The generic dimension of spaces of $\mathbf{A}$-harmonic polynomials

Abstract

Let $A_{1},\dotsc,A_{r}$ be linear partial differential operators in $N$ variables, with constant coefficients in a field $\mathbb{K}$ of characteristic $0$. With $\mathbf{A}:=(A_{1},\dotsc,A_{r})$, a polynomial $u$ is $\mathbf{A}$-harmonic if $\mathbf{A}u=0$, that is, $A_{1}u=\dotsb =A_{r}u=0$.

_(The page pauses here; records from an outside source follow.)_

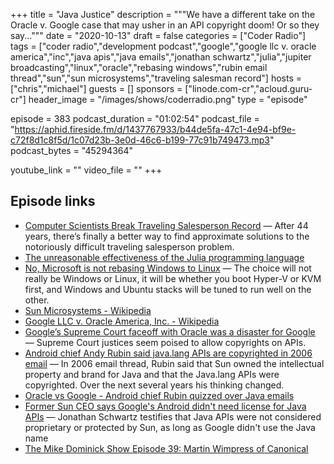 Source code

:+++
title = "Java Justice"
description = """We have a different take on the Oracle v. Google case that may usher in an API copyright doom! Or so they say..."""
date = "2020-10-13"
draft = false
categories = ["Coder Radio"]
tags = ["coder radio","development podcast","google","google llc v. oracle america","inc","java apis","java emails","jonathan schwartz","julia","jupiter broadcasting","linux","oracle","rebasing windows","rubin email thread","sun","sun microsystems","traveling salesman record"]
hosts = ["chris","michael"]
guests = []
sponsors = ["linode.com-cr","acloud.guru-cr"]
header_image = "/images/shows/coderradio.png"
type = "episode"

episode = 383
podcast_duration = "01:02:54"
podcast_file = "https://aphid.fireside.fm/d/1437767933/b44de5fa-47c1-4e94-bf9e-c72f8d1c8f5d/1c07d23b-3e0d-46c6-b199-77c91b749473.mp3"
podcast_bytes = "45294364"

youtube_link = ""
video_file = ""
+++

## Episode links

  * [Computer Scientists Break Traveling Salesperson Record](https://www.quantamagazine.org/computer-scientists-break-traveling-salesperson-record-20201008/?utm_source=pocket-newtab "Computer Scientists Break Traveling Salesperson Record") — After 44 years, there’s finally a better way to find approximate solutions to the notoriously difficult traveling salesperson problem.
  * [The unreasonable effectiveness of the Julia programming language](https://arstechnica.com/science/2020/10/the-unreasonable-effectiveness-of-the-julia-programming-language/ "The unreasonable effectiveness of the Julia programming language")
  * [No, Microsoft is not rebasing Windows to Linux](https://boxofcables.dev/no-microsoft-is-not-rebasing-windows-to-linux/ "No, Microsoft is not rebasing Windows to Linux") — The choice will not really be Windows or Linux, it will be whether you boot Hyper-V or KVM first, and Windows and Ubuntu stacks will be tuned to run well on the other.
  * [Sun Microsystems - Wikipedia](https://en.wikipedia.org/wiki/Sun_Microsystems "Sun Microsystems - Wikipedia")
  * [Google LLC v. Oracle America, Inc. - Wikipedia](https://en.wikipedia.org/wiki/Google_LLC_v._Oracle_America,_Inc. "Google LLC v. Oracle America, Inc. - Wikipedia")
  * [Google’s Supreme Court faceoff with Oracle was a disaster for Google](https://arstechnica.com/tech-policy/2020/10/googles-supreme-court-faceoff-with-oracle-was-a-disaster-for-google/ "Google’s Supreme Court faceoff with Oracle was a disaster for Google") — Supreme Court justices seem poised to allow copyrights on APIs.
  * [Android chief Andy Rubin said java.lang APIs are copyrighted in 2006 email](https://www.cnet.com/news/android-chief-andy-rubin-said-java-lang-apis-are-copyrighted-in-2006-email/ "Android chief Andy Rubin said java.lang APIs are copyrighted in 2006 email") — In 2006 email thread, Rubin said that Sun owned the intellectual property and brand for Java and that the Java.lang APIs were copyrighted. Over the next several years his thinking changed.
  * [Oracle vs Google - Android chief Rubin quizzed over Java emails](https://jaxenter.com/oracle-vs-google-android-chief-rubin-quizzed-over-java-emails-104394.html "Oracle vs Google - Android chief Rubin quizzed over Java emails")
  * [Former Sun CEO says Google's Android didn't need license for Java APIs](https://www.cnet.com/news/former-sun-ceo-says-googles-android-didnt-need-license-for-java-apis/ "Former Sun CEO says Google's Android didn't need license for Java APIs") — Jonathan Schwartz testifies that Java APIs were not considered proprietary or protected by Sun, as long as Google didn't use the Java name
  * [The Mike Dominick Show Episode 39: Martin Wimpress of Canonical](https://www.automator.show/39 "The Mike Dominick Show Episode 39: Martin Wimpress of Canonical")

Denote by $m_{i}$ the order of the first nonzero homogeneous part of $A_{i}$ (initial part). The main result of this paper is that if $r\leq N$, the dimension over $\mathbb{K}$ of the space of $\mathbf{A}$-harmonic polynomials of degree at most $d$ is given by an explicit formula depending only upon $r$, $N$, $d$, and $m_{1},\dotsc,m_{r}$ (but not $\mathbb{K}$) provided that the initial parts of $A_{1},\dotsc,A_{r}$ satisfy a simple generic condition. If $r>N$ and $ A_{1},\dotsc,A_{r}$ are homogeneous, the existence of a generic formula is closely related to a conjecture of Fröberg on Hilbert functions.

The main result holds even if $A_{1},\dotsc,A_{r}$ have infinite order, which is unambiguous since they act only on polynomials. This is used to prove, as a corollary, the same formula when $A_{1},\dotsc,A_{r}$ are replaced with finite difference operators. Another application, when $\mathbb{K}=\mathbb{C}$ and $A_{1},\dotsc,A_{r}$ have finite order, yields dimension formulas for spaces of $\mathbf{A}$-harmonic polynomial-exponentials.